› Por Rodrigo Fresán
UNO William Shakespeare lo sabía mejor que nadie y –desde entonces y gracias a él– nosotros no dejamos de saberlo mejor que nunca: todo el mundo es un escenario y está hecho de madera especialmente tratada para absorber las grandes cantidades de sangre derramada y a derramar. Y Shakespeare sabía también que las luchas intestinas entre reinos y castas no simbolizan otra cosa que la glorificación épica y la epifánica patada hepática o la ácida puñalada estomacal que, día a día, recibimos nosotros: humildes extras en las mucho peor escritas y siempre colegiales obritas de nuestras vidas. Actos más o menos fallidos que pueden transcurrir en un patio de escuela, en una reunión familiar, en una oficina. Tramas y tramoyas tan parecidas, sí, a un cuento contado por un idiota, lleno de ruido y furia, que no significa nada pero que aún así...

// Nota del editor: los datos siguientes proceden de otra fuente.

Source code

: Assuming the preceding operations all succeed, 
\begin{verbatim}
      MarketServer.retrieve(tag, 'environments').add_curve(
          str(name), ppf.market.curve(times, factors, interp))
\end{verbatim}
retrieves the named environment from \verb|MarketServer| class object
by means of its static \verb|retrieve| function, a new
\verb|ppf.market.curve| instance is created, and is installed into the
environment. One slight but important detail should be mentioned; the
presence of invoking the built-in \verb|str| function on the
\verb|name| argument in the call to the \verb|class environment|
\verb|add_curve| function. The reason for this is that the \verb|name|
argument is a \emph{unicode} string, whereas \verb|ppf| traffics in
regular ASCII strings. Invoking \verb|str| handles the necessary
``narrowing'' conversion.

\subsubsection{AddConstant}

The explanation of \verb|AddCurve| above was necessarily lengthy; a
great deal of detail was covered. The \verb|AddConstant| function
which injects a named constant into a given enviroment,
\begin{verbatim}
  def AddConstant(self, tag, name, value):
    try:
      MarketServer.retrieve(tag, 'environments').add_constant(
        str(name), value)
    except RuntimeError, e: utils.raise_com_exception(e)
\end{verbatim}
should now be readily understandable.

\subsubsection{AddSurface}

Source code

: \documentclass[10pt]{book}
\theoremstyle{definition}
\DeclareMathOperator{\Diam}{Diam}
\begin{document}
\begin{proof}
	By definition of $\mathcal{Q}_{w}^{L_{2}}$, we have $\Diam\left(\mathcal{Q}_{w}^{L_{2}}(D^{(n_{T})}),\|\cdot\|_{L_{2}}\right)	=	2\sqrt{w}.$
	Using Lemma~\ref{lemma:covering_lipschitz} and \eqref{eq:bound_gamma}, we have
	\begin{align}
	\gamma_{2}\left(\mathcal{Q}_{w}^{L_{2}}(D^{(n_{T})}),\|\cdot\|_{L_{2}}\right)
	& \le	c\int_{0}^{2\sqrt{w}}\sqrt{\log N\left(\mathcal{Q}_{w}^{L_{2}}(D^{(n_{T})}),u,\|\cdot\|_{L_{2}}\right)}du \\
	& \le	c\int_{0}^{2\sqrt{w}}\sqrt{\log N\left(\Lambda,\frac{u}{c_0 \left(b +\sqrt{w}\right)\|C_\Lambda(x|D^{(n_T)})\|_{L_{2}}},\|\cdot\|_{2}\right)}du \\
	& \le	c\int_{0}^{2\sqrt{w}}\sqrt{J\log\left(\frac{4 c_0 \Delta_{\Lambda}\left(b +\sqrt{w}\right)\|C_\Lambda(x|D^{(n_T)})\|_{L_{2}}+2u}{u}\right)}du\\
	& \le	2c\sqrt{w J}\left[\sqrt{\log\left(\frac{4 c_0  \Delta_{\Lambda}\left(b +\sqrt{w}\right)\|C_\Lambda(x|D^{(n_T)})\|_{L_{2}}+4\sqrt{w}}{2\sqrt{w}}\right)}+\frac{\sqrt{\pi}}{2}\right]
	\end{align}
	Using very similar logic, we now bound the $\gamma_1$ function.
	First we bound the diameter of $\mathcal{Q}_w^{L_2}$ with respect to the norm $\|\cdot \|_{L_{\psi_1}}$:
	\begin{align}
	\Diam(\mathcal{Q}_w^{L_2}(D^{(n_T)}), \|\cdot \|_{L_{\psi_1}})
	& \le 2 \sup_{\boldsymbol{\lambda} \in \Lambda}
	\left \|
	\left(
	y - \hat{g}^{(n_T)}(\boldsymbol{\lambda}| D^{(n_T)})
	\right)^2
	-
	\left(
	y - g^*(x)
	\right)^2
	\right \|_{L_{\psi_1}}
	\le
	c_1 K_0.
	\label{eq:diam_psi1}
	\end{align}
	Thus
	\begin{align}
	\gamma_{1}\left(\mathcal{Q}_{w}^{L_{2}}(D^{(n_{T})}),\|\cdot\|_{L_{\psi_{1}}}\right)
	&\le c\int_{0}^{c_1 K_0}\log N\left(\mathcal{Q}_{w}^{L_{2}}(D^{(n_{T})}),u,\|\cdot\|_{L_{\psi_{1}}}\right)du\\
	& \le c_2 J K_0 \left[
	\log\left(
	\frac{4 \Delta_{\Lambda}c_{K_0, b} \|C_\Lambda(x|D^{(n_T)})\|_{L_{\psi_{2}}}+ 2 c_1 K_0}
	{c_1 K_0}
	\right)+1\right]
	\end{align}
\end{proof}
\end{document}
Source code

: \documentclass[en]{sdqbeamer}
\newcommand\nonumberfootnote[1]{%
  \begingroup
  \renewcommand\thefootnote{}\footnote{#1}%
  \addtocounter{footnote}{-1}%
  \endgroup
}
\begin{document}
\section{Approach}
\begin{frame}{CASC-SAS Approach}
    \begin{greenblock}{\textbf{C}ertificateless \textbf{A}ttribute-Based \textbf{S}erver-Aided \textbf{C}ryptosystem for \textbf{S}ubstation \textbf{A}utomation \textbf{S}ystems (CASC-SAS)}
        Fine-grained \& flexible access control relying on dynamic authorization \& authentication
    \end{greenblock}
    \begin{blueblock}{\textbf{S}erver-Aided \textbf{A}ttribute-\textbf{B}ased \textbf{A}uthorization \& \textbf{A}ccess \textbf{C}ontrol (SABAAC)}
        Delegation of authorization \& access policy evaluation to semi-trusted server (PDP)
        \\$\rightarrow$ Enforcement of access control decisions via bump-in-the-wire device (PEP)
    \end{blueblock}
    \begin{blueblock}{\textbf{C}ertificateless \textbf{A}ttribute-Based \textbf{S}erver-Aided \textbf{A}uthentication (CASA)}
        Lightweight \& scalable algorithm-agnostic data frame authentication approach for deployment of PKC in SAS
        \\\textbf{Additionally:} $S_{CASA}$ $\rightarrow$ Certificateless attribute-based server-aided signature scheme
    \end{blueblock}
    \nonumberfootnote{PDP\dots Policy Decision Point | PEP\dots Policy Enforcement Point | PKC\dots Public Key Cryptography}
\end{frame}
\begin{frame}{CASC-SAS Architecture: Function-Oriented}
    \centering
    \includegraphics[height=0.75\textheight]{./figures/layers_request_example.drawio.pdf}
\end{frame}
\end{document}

DOS De ahí que hace dos o tres semanas me pusiera el nuevo gran emprendimiento de la HBO: Game of Thrones (se emite en España como Juego de tronos) basado en las ya varias novelas de la saga A Song of Ice and Fire de George R. R. Martin. Y confieso que el género fantasy o de sword and sorcery nunca fue lo mío. Leí en su momento a Tolkien, pero ni siquiera he intentado subir a La torre oscura de Stephen King. Lo que no significa que no vaya a ver, cuando lleguen, las películas y miniseries ya anunciadas con Javier Bardem de protagonista. Y es que para eso y para esto es que está el cine y la televisión: para ir a mirar lo que no se lee. Así que, como dije, me subí al caballo para ver Juego de tronos intrigado por descripciones del tipo “Los Soprano con armaduras” o “El señor de los anillos con sexo”. Y, de acuerdo, algo de eso hay. Aunque –a propósito de su espeso ritmo, tempo dramático y reparto coral que hacen de ella buen DVD y no tan buena TV– Juego de tronos sería para mí algo más parecido a “The Wire con armaduras en lugar de chaleco antibalas”. Pero la cosa viene de mucho antes: Shakespeare otra vez. Y lo que me atrajo a mí de todo el asunto fue el póster de la serie donde se ve a un sombrío Lord Eddard “Ned” Stark sentado en un trono tan peligroso y complicado como el de Lear o Macbeth. Un trono hecho de sables desenvainados que lucen mucho más peligrosos y prácticos que Excalibur.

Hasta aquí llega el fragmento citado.